The recent weather with its combination of high temperature, bright sun and then torrential rain has made me think of India, or rather how I believe India to be. My impressions were formed over the years by books, films and the abiding love Britain has for the sub-continent, even if it had made the country its victim.
The integration of Indian culture in Britain has been going on since the 1840's. Jane Austen writing of the thrill of a Kashmir shawl or new muslins, curries in all their permutations, kedgeree, mulligatawny soup. IPA, gin and tonic. Yoga, the Beatles and the Maharishi, the vibrancy of Belgrave Road in Leicester or shopping at "The Bombay Stores" in Bradford. We are lucky to have a connection with this beautiful country.

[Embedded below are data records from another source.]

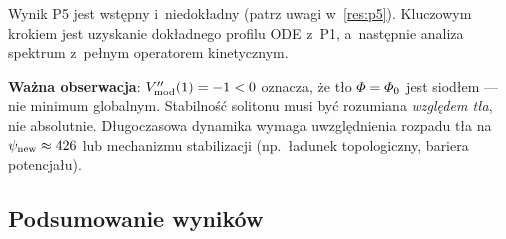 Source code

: \begin{problem}%
\label{prob:stabilnosc-M3}
Wynik P5 jest wstępny i~niedokładny (patrz uwagi w~\ref{res:p5}).
Kluczowym krokiem jest uzyskanie dokładnego profilu ODE z~P1,
a~następnie analiza spektrum z~pełnym operatorem kinetycznym.

\textbf{Ważna obserwacja}: $V''_{\rm mod}(1) = -1 < 0$ oznacza, że
tło $\Phi = \PhiZero$ jest siodłem — nie minimum globalnym.
Stabilność solitonu musi być rozumiana \emph{względem tła},
nie absolutnie. Długoczasowa dynamika wymaga uwzględnienia
rozpadu tła na $\psi_{\rm new} \approx 426$ lub mechani\-zmu
stabilizacji (np.\ ładunek topologiczny, bariera potencjału).
\end{problem}

\subsection{Podsumowanie wyników}%
\label{app:I-podsumowanie}

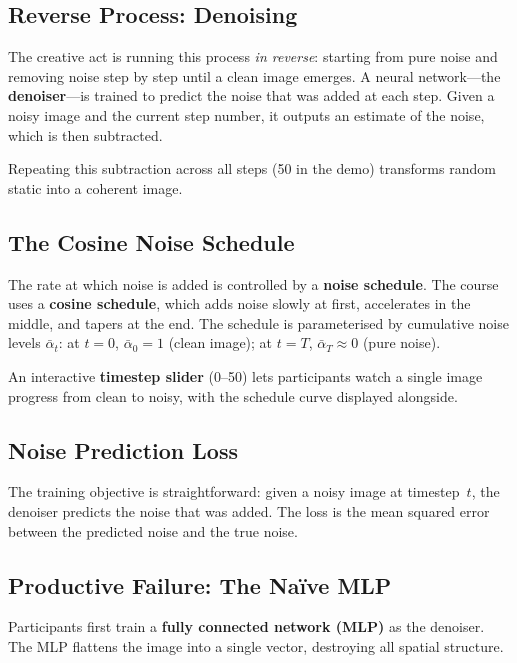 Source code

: \documentclass[11pt,a4paper]{article}
\begin{document}
\subsection{Reverse Process: Denoising}

The creative act is running this process \emph{in reverse}: starting from
pure noise and removing noise step by step until a clean image emerges.
A neural network---the \textbf{denoiser}---is trained to predict the noise
that was added at each step.  Given a noisy image and the current step
number, it outputs an estimate of the noise, which is then subtracted.

Repeating this subtraction across all steps (50 in the demo) transforms
random static into a coherent image.

\subsection{The Cosine Noise Schedule}

The rate at which noise is added is controlled by a \textbf{noise
schedule}.  The course uses a \textbf{cosine schedule}, which adds noise
slowly at first, accelerates in the middle, and tapers at the end.  The
schedule is parameterised by cumulative noise levels $\bar{\alpha}_t$:
at $t = 0$, $\bar{\alpha}_0 = 1$ (clean image); at $t = T$,
$\bar{\alpha}_T \approx 0$ (pure noise).

An interactive \textbf{timestep slider} (0--50) lets participants watch a
single image progress from clean to noisy, with the schedule curve
displayed alongside.

\subsection{Noise Prediction Loss}

The training objective is straightforward: given a noisy image at
timestep~$t$, the denoiser predicts the noise that was added.  The loss
is the mean squared error between the predicted noise and the true noise.

\subsection{Productive Failure: The Na\"ive MLP}

Participants first train a \textbf{fully connected network (MLP)} as the
denoiser.  The MLP flattens the image into a single vector, destroying
all spatial structure.
\end{document}
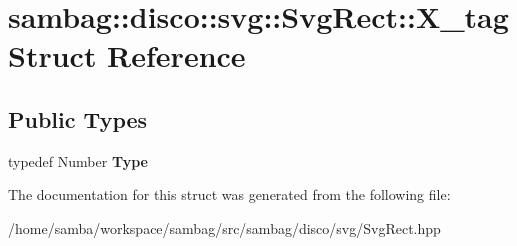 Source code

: \hypertarget{structsambag_1_1disco_1_1svg_1_1_svg_rect_1_1_x__tag}{
\section{sambag::disco::svg::SvgRect::X\_\-tag Struct Reference}
\label{structsambag_1_1disco_1_1svg_1_1_svg_rect_1_1_x__tag}
}
\subsection*{Public Types}
\begin{DoxyCompactItemize}
\item 
\hypertarget{structsambag_1_1disco_1_1svg_1_1_svg_rect_1_1_x__tag_af60b12498d90146189a7899820f7515b}{
typedef Number {\bfseries Type}}
\label{structsambag_1_1disco_1_1svg_1_1_svg_rect_1_1_x__tag_af60b12498d90146189a7899820f7515b}

\end{DoxyCompactItemize}


The documentation for this struct was generated from the following file:\begin{DoxyCompactItemize}
\item 
/home/samba/workspace/sambag/src/sambag/disco/svg/SvgRect.hpp\end{DoxyCompactItemize}
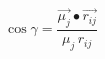 \documentclass[12pt]{article}
\begin{document}
$$
   \cos\gamma = \frac{\vec{\mu_j}\bullet\vec{r_{ij}}}{\mu_j\,r_{ij}}
$$
\end{document}
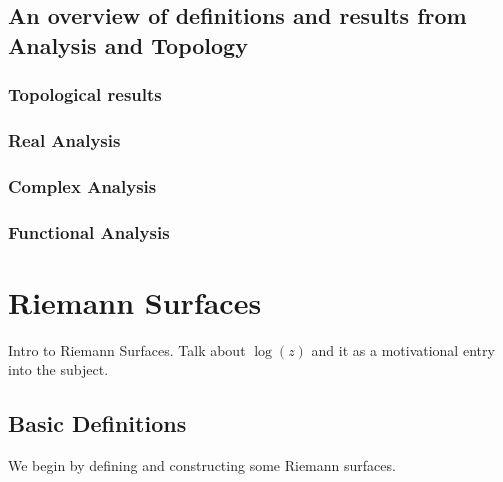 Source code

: \documentclass[11pt]{report}
\theoremstyle{definition}
\begin{document}
\section{An overview of definitions and results from Analysis and Topology}
\subsection{Topological results}
\subsection{Real Analysis}
\subsection{Complex Analysis}
\subsection{Functional Analysis}


\chapter{Riemann Surfaces}

Intro to Riemann Surfaces. Talk about $\log(z)$ and it as a motivational entry into the subject.


\section{Basic Definitions}\label{bdefns}

We begin by defining and constructing some Riemann surfaces.
\end{document}
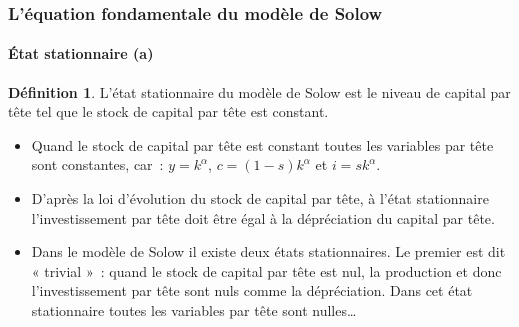 \documentclass[10pt,notheorems]{beamer}
\theoremstyle{plain}
\theoremstyle{definition} %
\newtheorem{definition}{Définition}
\begin{document}
\begin{frame}
  \frametitle{L'équation fondamentale du modèle de Solow}
  \framesubtitle{État stationnaire (a)}

  \bigskip

  \begin{definition}
    L'état stationnaire du modèle de Solow est le niveau de capital par tête tel que le stock de capital par tête est constant.
  \end{definition}

  \bigskip

  \begin{itemize}

  \item Quand le stock de capital par tête est constant toutes les variables par tête sont constantes, car~:
    $y = k^{\alpha}$, $c = (1-s)k^{\alpha}$ et $i = sk^{\alpha}$.\newline

  \item D'après la loi d'évolution du stock de capital par tête, à l'état stationnaire l'investissement par tête doit être égal à la dépréciation du capital par tête.\newline

  \item Dans le modèle de Solow il existe deux états stationnaires. Le premier est dit « trivial »~: quand le stock de capital par tête est nul, la production et donc l'investissement par tête sont nuls comme la dépréciation. Dans cet état stationnaire toutes les variables par tête sont nulles\ldots\newline

  \end{itemize}

\end{frame}
\end{document}
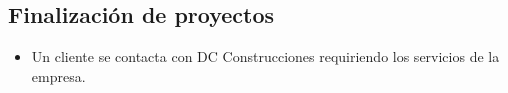 \subsection{Finalización de proyectos}
\begin{itemize}
    \item Un cliente se contacta con DC Construcciones requiriendo los servicios de la empresa.
\end{itemize}
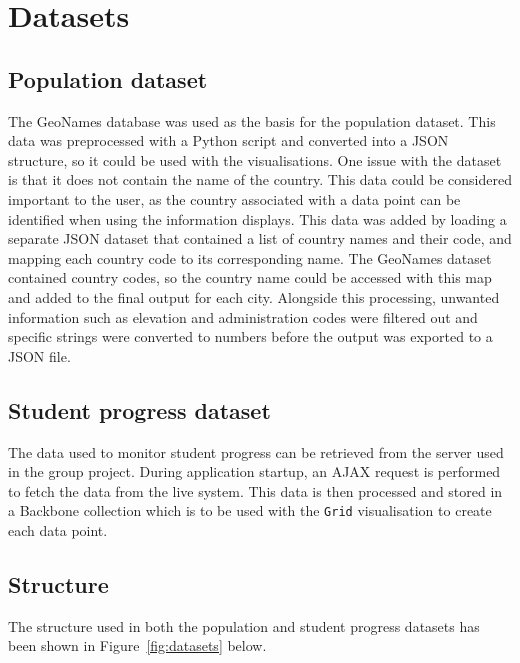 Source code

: \section{Datasets} {
\label{sec:datasets}

	\subsection{Population dataset} {
	\label{sec:population_dataset}

		The GeoNames database was used as the basis for the population dataset. This data was preprocessed with a Python script and converted into a JSON structure, so it could be used with the visualisations. One issue with the dataset is that it does not contain the name of the country. This data could be considered important to the user, as the country associated with a data point can be identified when using the information displays. This data was added by loading a separate JSON dataset that contained a list of country names and their code, and mapping each country code to its corresponding name. The GeoNames dataset contained country codes, so the country name could be accessed with this map and added to the final output for each city. Alongside this processing, unwanted information such as elevation and administration codes were filtered out and specific strings were converted to numbers before the output was exported to a JSON file.

	}

	\subsection{Student progress dataset} {
	\label{sec:student_progress_dataset}

		The data used to monitor student progress can be retrieved from the server used in the group project. During application startup, an AJAX request is performed to fetch the data from the live system. This data is then processed and stored in a Backbone collection which is to be used with the \texttt{Grid} visualisation to create each data point.

	}

	\subsection{Structure} {
	\label{sec:dataset_structure}

		The structure used in both the population and student progress datasets has been shown in Figure~\ref{fig:datasets} below.

		

	}

}

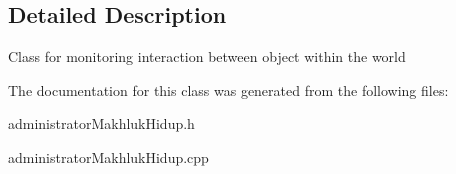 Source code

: \subsection{Detailed Description}
Class for monitoring interaction between object within the world 

The documentation for this class was generated from the following files\+:\begin{DoxyCompactItemize}
\item 
administrator\+Makhluk\+Hidup.\+h\item 
administrator\+Makhluk\+Hidup.\+cpp\end{DoxyCompactItemize}
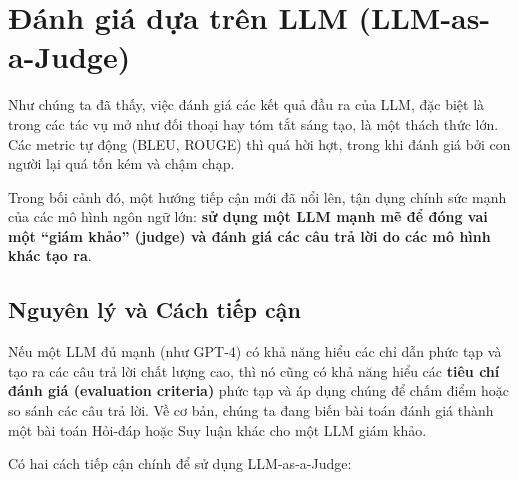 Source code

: 
\section{Đánh giá dựa trên LLM (LLM-as-a-Judge)}
\label{sec:llm_as_a_judge}

Như chúng ta đã thấy, việc đánh giá các kết quả đầu ra của LLM, đặc biệt là trong các tác vụ mở như đối thoại hay tóm tắt sáng tạo, là một thách thức lớn. Các metric tự động (BLEU, ROUGE) thì quá hời hợt, trong khi đánh giá bởi con người lại quá tốn kém và chậm chạp.

Trong bối cảnh đó, một hướng tiếp cận mới đã nổi lên, tận dụng chính sức mạnh của các mô hình ngôn ngữ lớn: \textbf{sử dụng một LLM mạnh mẽ để đóng vai một “giám khảo” (judge) và đánh giá các câu trả lời do các mô hình khác tạo ra}.

\subsection{Nguyên lý và Cách tiếp cận}
\label{ssec:llm_judge_principles}

\begin{tcolorbox}[
    title=Trực giác cốt lõi,
    colback=green!5!white, colframe=green!60!black, fonttitle=\bfseries
]
Nếu một LLM đủ mạnh (như GPT-4) có khả năng hiểu các chỉ dẫn phức tạp và tạo ra các câu trả lời chất lượng cao, thì nó cũng có khả năng hiểu các \textbf{tiêu chí đánh giá (evaluation criteria)} phức tạp và áp dụng chúng để chấm điểm hoặc so sánh các câu trả lời. Về cơ bản, chúng ta đang biến bài toán đánh giá thành một bài toán Hỏi-đáp hoặc Suy luận khác cho một LLM giám khảo.
\end{tcolorbox}

Có hai cách tiếp cận chính để sử dụng LLM-as-a-Judge:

What surprised me was what a range of books I had, from the teenage romance (Who didn't love "Far Pavilions" ?) through to the wistful art of Rohinton Mistry. The wild and definitely non pc romps of "Flashman" and the clear observation of William Dalrymple. This huge and diverse country has inspired so many authors, and each creates a different view.
Others who fell under the spell include E M Forster, Colin Thurbron, Greg Roberts and Rudyard Kipling, while their own culture gave us the Mahabarata, the Kama Sutra, Vikram Seth, Arundhati Roy, Salman Rushdie, Aravind Adiga and Tagore the Nobel prize winning poet. It is a rich and exciting heritage. Do not ignore it.
Mark Twain sums it up far better than I ever could
The land of dreams and romance, of fabulous wealth and fabulous poverty, of splendour and rags, of palaces and hovels, of famine and pestilence, of genii and giants and Aladdin lamps, of tigers and elephants, the cobra and the jungle, the country of hundred nations and a hundred tongues, of a thousand religions and two million gods, cradle of the human race, birthplace of human speech, mother of history, grandmother of legend, great-grandmother of traditions, the one sole country under the sun that is endowed with an imperishable interest for alien prince and alien peasant, for lettered and ignorant, wise and fool, rich and poor, bond and free, the one land that all men desire to see.